→ **TRY IT**
Of all the lines in the entries below, give again exactly those starting at the line containing "javac -d jlink-target --module-path" and ending at the line containing "module…] --output <target-directory>", both ends included, and no others.

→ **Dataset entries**
══════

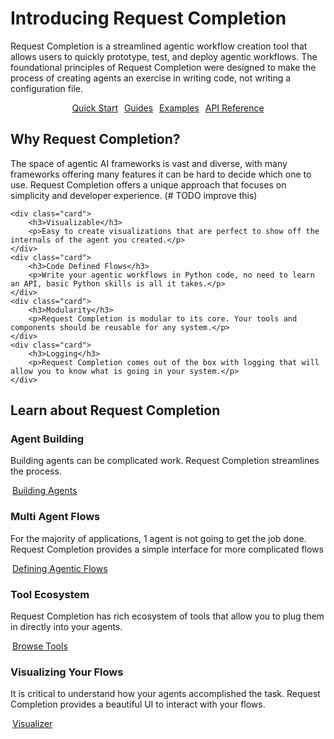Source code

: # Introducing Request Completion

Request Completion is a streamlined agentic workflow creation tool that allows users to quickly prototype, test, and 
deploy agentic workflows. The foundational principles of Request Completion were designed to make the process of
creating agents an exercise in writing code, not writing a configuration file.

<p style="text-align:center;">
  <a href="get_started" class="md-button" style="margin:3px">Quick Start</a>
  <a href="guides" class="md-button" style="margin:3px">Guides</a>
  <a href="examples" class="md-button" style="margin:3px">Examples</a>
  <a href="api_reference" class="md-button" style="margin:3px">API Reference</a>
</p>

## Why Request Completion?

The space of agentic AI frameworks is vast and diverse, with many frameworks offering many features it can be hard to decide which one to use. 
Request Completion offers a unique approach that focuses on simplicity and developer experience.
(# TODO improve this)
<div class="grid cards">

    <div class="card">
        <h3>Visualizable</h3>
        <p>Easy to create visualizations that are perfect to show off the internals of the agent you created.</p>
    </div>
    <div class="card">
        <h3>Code Defined Flows</h3>
        <p>Write your agentic workflows in Python code, no need to learn an API, basic Python skills is all it takes.</p>
    </div>
    <div class="card">
        <h3>Modularity</h3>
        <p>Request Completion is modular to its core. Your tools and components should be reusable for any system.</p>
    </div>
    <div class="card">
        <h3>Logging</h3>
        <p>Request Completion comes out of the box with logging that will allow you to know what is going in your system.</p>
    </div>
</div>

## Learn about Request Completion
<div class="grid cards">
    <div class="card">
        <h3>Agent Building</h3>
        <p>Building agents can be complicated work. Request Completion streamlines the process.</p>
        <a href="guides" class="md-button" style="margin:3px">Building Agents</a>
    </div>
    <div class="card">
        <h3>Multi Agent Flows</h3>
        <p>For the majority of applications, 1 agent is not going to get the job done. Request Completion provides a simple interface for more complicated flows</p>
        <a href="guides/debugging" class="md-button" style="margin:3px">Defining Agentic Flows</a>
    </div>
    <div class="card">
        <h3>Tool Ecosystem</h3>
        <p>Request Completion has rich ecosystem of tools that allow you to plug them in directly into your agents.</p>
        <a href="guides/tools" class="md-button" style="margin:3px">Browse Tools</a>
    </div>
    <div class="card">
        <h3>Visualizing Your Flows</h3>
        <p>It is critical to understand how your agents accomplished the task. Request Completion provides a beautiful UI to interact with your flows.</p>
        <a href="guides/tools" class="md-button" style="margin:3px">Visualizer</a>
    </div>
</div>
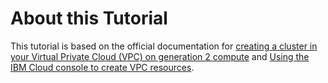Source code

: # About this Tutorial

This tutorial is based on the official documentation for [creating a cluster in your Virtual Private Cloud (VPC) on generation 2 compute](https://cloud.ibm.com/docs/containers?topic=containers-vpc_ks_tutorial) and [Using the IBM Cloud console to create VPC resources](https://cloud.ibm.com/docs/vpc?topic=vpc-creating-a-vpc-using-the-ibm-cloud-console).
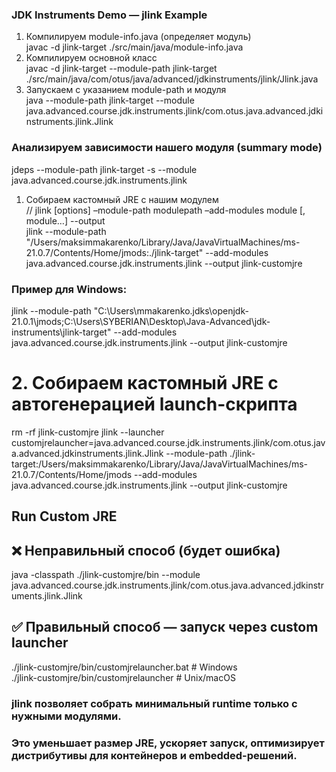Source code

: ### JDK Instruments Demo — jlink Example

1. Компилируем module-info.java (определяет модуль)  
javac -d jlink-target ./src/main/java/module-info.java
2. Компилируем основной класс  
javac -d jlink-target --module-path jlink-target ./src/main/java/com/otus/java/advanced/jdkinstruments/jlink/Jlink.java
3. Запускаем с указанием module-path и модуля  
java --module-path jlink-target --module java.advanced.course.jdk.instruments.jlink/com.otus.java.advanced.jdkinstruments.jlink.Jlink
### Анализируем зависимости нашего модуля (summary mode)  
jdeps --module-path jlink-target -s --module java.advanced.course.jdk.instruments.jlink

1. Собираем кастомный JRE с нашим модулем  
// jlink [options] –module-path modulepath –add-modules module [, module…] --output <target-directory>    
jlink --module-path "/Users/maksimmakarenko/Library/Java/JavaVirtualMachines/ms-21.0.7/Contents/Home/jmods:./jlink-target" --add-modules java.advanced.course.jdk.instruments.jlink --output jlink-customjre
### Пример для Windows:  
jlink --module-path "C:\Users\mmakarenko\.jdks\openjdk-21.0.1\jmods;C:\Users\SYBERIAN\Desktop\Java-Advanced\jdk-instruments\jlink-target" --add-modules java.advanced.course.jdk.instruments.jlink --output jlink-customjre

# 2. Собираем кастомный JRE с автогенерацией launch-скрипта
rm -rf jlink-customjre
jlink --launcher customjrelauncher=java.advanced.course.jdk.instruments.jlink/com.otus.java.advanced.jdkinstruments.jlink.Jlink --module-path ./jlink-target:/Users/maksimmakarenko/Library/Java/JavaVirtualMachines/ms-21.0.7/Contents/Home/jmods --add-modules java.advanced.course.jdk.instruments.jlink --output jlink-customjre

## Run Custom JRE
## ❌ Неправильный способ (будет ошибка)  
java -classpath ./jlink-customjre/bin --module java.advanced.course.jdk.instruments.jlink/com.otus.java.advanced.jdkinstruments.jlink.Jlink

## ✅ Правильный способ — запуск через custom launcher  
./jlink-customjre/bin/customjrelauncher.bat  # Windows  
./jlink-customjre/bin/customjrelauncher      # Unix/macOS

### jlink позволяет собрать минимальный runtime только с нужными модулями.
### Это уменьшает размер JRE, ускоряет запуск, оптимизирует дистрибутивы для контейнеров и embedded-решений.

══════

→ **ANSWER TO THIS PROBLEM**
javac -d jlink-target --module-path jlink-target ./src/main/java/com/otus/java/advanced/jdkinstruments/jlink/Jlink.java
3. Запускаем с указанием module-path и модуля  
java --module-path jlink-target --module java.advanced.course.jdk.instruments.jlink/com.otus.java.advanced.jdkinstruments.jlink.Jlink
### Анализируем зависимости нашего модуля (summary mode)  
jdeps --module-path jlink-target -s --module java.advanced.course.jdk.instruments.jlink

1. Собираем кастомный JRE с нашим модулем  
// jlink [options] –module-path modulepath –add-modules module [, module…] --output <target-directory>    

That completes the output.